*** Begin section ***

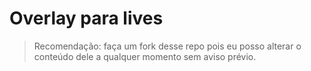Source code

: # Overlay para lives

> Recomendação: faça um fork desse repo pois eu posso alterar o conteúdo dele
a qualquer momento sem aviso prévio.
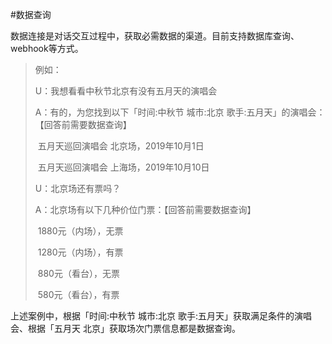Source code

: #数据查询

数据连接是对话交互过程中，获取必需数据的渠道。目前支持数据库查询、webhook等方式。

> 例如：
>
> U：我想看看中秋节北京有没有五月天的演唱会
>
> A：有的，为您找到以下「时间:中秋节 城市:北京 歌手:五月天」的演唱会：【回答前需要数据查询】
>
> ​      五月天巡回演唱会 北京场，2019年10月1日
>
> ​      五月天巡回演唱会 上海场，2019年10月10日
>
> U：北京场还有票吗？
>
> A：北京场有以下几种价位门票：【回答前需要数据查询】
>
> ​      1880元（内场），无票
>
> ​      1280元（内场），有票
>
> ​      880元（看台），无票
>
> ​      580元（看台），有票

上述案例中，根据「时间:中秋节 城市:北京 歌手:五月天」获取满足条件的演唱会、根据「五月天 北京」获取场次门票信息都是数据查询。
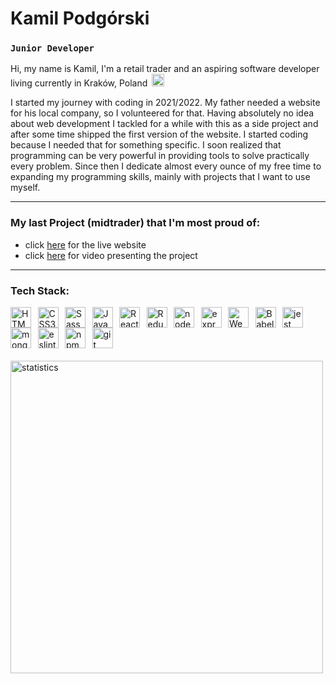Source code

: # Kamil Podgórski

### **`Junior Developer`**

Hi, my name is Kamil, I'm a retail trader and an aspiring software developer living currently in Kraków, Poland <img style="display: inline-block; margin-left: 3px" width="20px" src="https://upload.wikimedia.org/wikipedia/en/1/12/Flag_of_Poland.svg">

I started my journey with coding in 2021/2022. My father needed a website for his local company, so I volunteered for that. Having absolutely no idea about web development I tackled for a while with this as a side project and after some time shipped the first version of the website. I started coding because I needed that for something specific. I soon realized that programming can be very powerful in providing tools to solve practically every problem. Since then I dedicate almost every ounce of my free time to expanding my programming skills, mainly with projects that I want to use myself.

---

### My last Project (midtrader) that I'm most proud of:

- click <a href="https://midtrader.fly.dev/" target="_blank">here</a> for the live website
- click <a href="https://www.youtube.com/watch?v=jckOW0lykHU" target="_blank">here</a> for video presenting the project

---

### Tech Stack:

<img align="left" alt="HTML5" title="HTML5" width="33px" style="padding-right:7.5px" src="https://cdn.jsdelivr.net/gh/devicons/devicon/icons/html5/html5-original.svg"/>
<img display="inline-block" align="left" alt="CSS3" title="CSS3" width="33px" style="padding-right:7.5px" src="https://cdn.jsdelivr.net/gh/devicons/devicon/icons/css3/css3-original.svg" />
<img align="left" alt="Sass" title="Sass" width="33px" style="padding-right:7.5px" src="https://cdn.jsdelivr.net/gh/devicons/devicon/icons/sass/sass-original.svg">
<img align="left" alt="JavaScript" title="JavaScript" width="33px" style="padding-right:7.5px" src="https://cdn.jsdelivr.net/gh/devicons/devicon/icons/javascript/javascript-original.svg">
<img align="left" alt="React" title="React" width="33px" style="padding-right:7.5px" src="https://cdn.jsdelivr.net/gh/devicons/devicon/icons/react/react-original.svg">
<img align="left" alt="Redux" title="Redux" width="33px" style="padding-right:7.5px" src="https://cdn.jsdelivr.net/gh/devicons/devicon/icons/redux/redux-original.svg" >
<img align="left" alt="node.js" title="node.js" width="33px" style="padding-right:7.5px" src="https://cdn.jsdelivr.net/gh/devicons/devicon/icons/nodejs/nodejs-original.svg">
<img align="left" alt="express.js" title="express.js" width="33px" style="padding-right:7.5px" src="https://cdn.jsdelivr.net/gh/devicons/devicon/icons/express/express-original.svg">
<img align="left" alt="Webpack" title="Webpack" width="33px" style="padding-right:7.5px" src="https://cdn.jsdelivr.net/gh/devicons/devicon/icons/webpack/webpack-original.svg">
<img align="left" alt="Babel" title="Babel" width="33px" style="padding-right:7.5px"  src="https://cdn.jsdelivr.net/gh/devicons/devicon/icons/babel/babel-original.svg">
<img align="left" alt="jest" title="jest" width="33px" style="padding-right:7.5px" src="https://cdn.jsdelivr.net/gh/devicons/devicon/icons/jest/jest-plain.svg">
<img align="left" alt="mongo db" title="mongo db" width="33px" style="padding-right:7.5px" src="https://cdn.jsdelivr.net/gh/devicons/devicon/icons/mongodb/mongodb-original.svg" >
<img align="left" alt="eslint" title="eslint" width="33px" style="padding-right:7.5px" src="https://cdn.jsdelivr.net/gh/devicons/devicon/icons/eslint/eslint-original.svg">
<img align="left" alt="npm" title="npm" width="33px" style="padding-right:7.5px" src="https://cdn.jsdelivr.net/gh/devicons/devicon/icons/npm/npm-original-wordmark.svg">
<img align="left" alt="git" title="git" width="33px" style="padding-right:7.5px" src="https://cdn.jsdelivr.net/gh/devicons/devicon/icons/git/git-original.svg"/>

<br />
<br />
<br />

<img title="statistics" style="margin-top:20px" width="500px" src="https://github-readme-stats.vercel.app/api/top-langs/?username=kamilp522&layout=compact&hide=php">
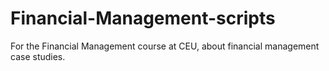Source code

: # Financial-Management-scripts
For the Financial Management course at CEU, about financial management case studies.
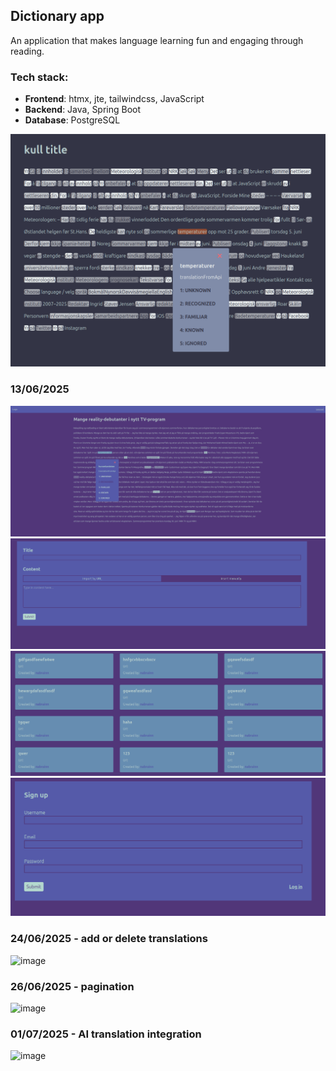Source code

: ## Dictionary app
An application that makes language learning fun and engaging through reading.

### Tech stack:
- **Frontend**: htmx, jte, tailwindcss, JavaScript
- **Backend**: Java, Spring Boot
- **Database**: PostgreSQL

![Screenshot](readme_resources/img.png)

### 13/06/2025
![img_2.png](readme_resources/img_2.png)
![img_3.png](readme_resources/img_3.png)
![img_6.png](readme_resources/img_6.png)
![img_5.png](readme_resources/img_5.png)

### 24/06/2025 - add or delete translations
![image](https://github.com/user-attachments/assets/09cd9cb4-f07d-4b84-8f39-a0196701d89b)

### 26/06/2025 - pagination
![image](https://github.com/user-attachments/assets/4ff714d6-b816-4ff5-8382-c7c15c0ba39e)

### 01/07/2025 - AI translation integration

![image](https://github.com/user-attachments/assets/adeaf5a4-f026-4563-8159-e0402d7e8406)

*** End section ***

**Exercise aim:**
Quote every record above exactly, leaving out the pictures.

**Answer box:**
Source code

: # Overlay para lives

> Recomendação: faça um fork desse repo pois eu posso alterar o conteúdo dele
a qualquer momento sem aviso prévio.
Source code

: #数据查询

数据连接是对话交互过程中，获取必需数据的渠道。目前支持数据库查询、webhook等方式。

> 例如：
>
> U：我想看看中秋节北京有没有五月天的演唱会
>
> A：有的，为您找到以下「时间:中秋节 城市:北京 歌手:五月天」的演唱会：【回答前需要数据查询】
>
> ​      五月天巡回演唱会 北京场，2019年10月1日
>
> ​      五月天巡回演唱会 上海场，2019年10月10日
>
> U：北京场还有票吗？
>
> A：北京场有以下几种价位门票：【回答前需要数据查询】
>
> ​      1880元（内场），无票
>
> ​      1280元（内场），有票
>
> ​      880元（看台），无票
>
> ​      580元（看台），有票

上述案例中，根据「时间:中秋节 城市:北京 歌手:五月天」获取满足条件的演唱会、根据「五月天 北京」获取场次门票信息都是数据查询。
Source code

: # Kamil Podgórski

### **`Junior Developer`**

Hi, my name is Kamil, I'm a retail trader and an aspiring software developer living currently in Kraków, Poland <img style="display: inline-block; margin-left: 3px" width="20px" src="https://upload.wikimedia.org/wikipedia/en/1/12/Flag_of_Poland.svg">

I started my journey with coding in 2021/2022. My father needed a website for his local company, so I volunteered for that. Having absolutely no idea about web development I tackled for a while with this as a side project and after some time shipped the first version of the website. I started coding because I needed that for something specific. I soon realized that programming can be very powerful in providing tools to solve practically every problem. Since then I dedicate almost every ounce of my free time to expanding my programming skills, mainly with projects that I want to use myself.

---

### My last Project (midtrader) that I'm most proud of:

- click <a href="https://midtrader.fly.dev/" target="_blank">here</a> for the live website
- click <a href="https://www.youtube.com/watch?v=jckOW0lykHU" target="_blank">here</a> for video presenting the project

---

### Tech Stack:

<img align="left" alt="HTML5" title="HTML5" width="33px" style="padding-right:7.5px" src="https://cdn.jsdelivr.net/gh/devicons/devicon/icons/html5/html5-original.svg"/>
<img display="inline-block" align="left" alt="CSS3" title="CSS3" width="33px" style="padding-right:7.5px" src="https://cdn.jsdelivr.net/gh/devicons/devicon/icons/css3/css3-original.svg" />
<img align="left" alt="Sass" title="Sass" width="33px" style="padding-right:7.5px" src="https://cdn.jsdelivr.net/gh/devicons/devicon/icons/sass/sass-original.svg">
<img align="left" alt="JavaScript" title="JavaScript" width="33px" style="padding-right:7.5px" src="https://cdn.jsdelivr.net/gh/devicons/devicon/icons/javascript/javascript-original.svg">
<img align="left" alt="React" title="React" width="33px" style="padding-right:7.5px" src="https://cdn.jsdelivr.net/gh/devicons/devicon/icons/react/react-original.svg">
<img align="left" alt="Redux" title="Redux" width="33px" style="padding-right:7.5px" src="https://cdn.jsdelivr.net/gh/devicons/devicon/icons/redux/redux-original.svg" >
<img align="left" alt="node.js" title="node.js" width="33px" style="padding-right:7.5px" src="https://cdn.jsdelivr.net/gh/devicons/devicon/icons/nodejs/nodejs-original.svg">
<img align="left" alt="express.js" title="express.js" width="33px" style="padding-right:7.5px" src="https://cdn.jsdelivr.net/gh/devicons/devicon/icons/express/express-original.svg">
<img align="left" alt="Webpack" title="Webpack" width="33px" style="padding-right:7.5px" src="https://cdn.jsdelivr.net/gh/devicons/devicon/icons/webpack/webpack-original.svg">
<img align="left" alt="Babel" title="Babel" width="33px" style="padding-right:7.5px"  src="https://cdn.jsdelivr.net/gh/devicons/devicon/icons/babel/babel-original.svg">
<img align="left" alt="jest" title="jest" width="33px" style="padding-right:7.5px" src="https://cdn.jsdelivr.net/gh/devicons/devicon/icons/jest/jest-plain.svg">
<img align="left" alt="mongo db" title="mongo db" width="33px" style="padding-right:7.5px" src="https://cdn.jsdelivr.net/gh/devicons/devicon/icons/mongodb/mongodb-original.svg" >
<img align="left" alt="eslint" title="eslint" width="33px" style="padding-right:7.5px" src="https://cdn.jsdelivr.net/gh/devicons/devicon/icons/eslint/eslint-original.svg">
<img align="left" alt="npm" title="npm" width="33px" style="padding-right:7.5px" src="https://cdn.jsdelivr.net/gh/devicons/devicon/icons/npm/npm-original-wordmark.svg">
<img align="left" alt="git" title="git" width="33px" style="padding-right:7.5px" src="https://cdn.jsdelivr.net/gh/devicons/devicon/icons/git/git-original.svg"/>

<br />
<br />
<br />

<img title="statistics" style="margin-top:20px" width="500px" src="https://github-readme-stats.vercel.app/api/top-langs/?username=kamilp522&layout=compact&hide=php">
Source code

: # Financial-Management-scripts
For the Financial Management course at CEU, about financial management case studies.
Source code

: ## Dictionary app
An application that makes language learning fun and engaging through reading.

### Tech stack:
- **Frontend**: htmx, jte, tailwindcss, JavaScript
- **Backend**: Java, Spring Boot
- **Database**: PostgreSQL

![Screenshot](readme_resources/img.png)

### 13/06/2025
![img_2.png](readme_resources/img_2.png)
![img_3.png](readme_resources/img_3.png)
![img_6.png](readme_resources/img_6.png)
![img_5.png](readme_resources/img_5.png)

### 24/06/2025 - add or delete translations
![image](https://github.com/user-attachments/assets/09cd9cb4-f07d-4b84-8f39-a0196701d89b)

### 26/06/2025 - pagination
![image](https://github.com/user-attachments/assets/4ff714d6-b816-4ff5-8382-c7c15c0ba39e)

### 01/07/2025 - AI translation integration

![image](https://github.com/user-attachments/assets/adeaf5a4-f026-4563-8159-e0402d7e8406)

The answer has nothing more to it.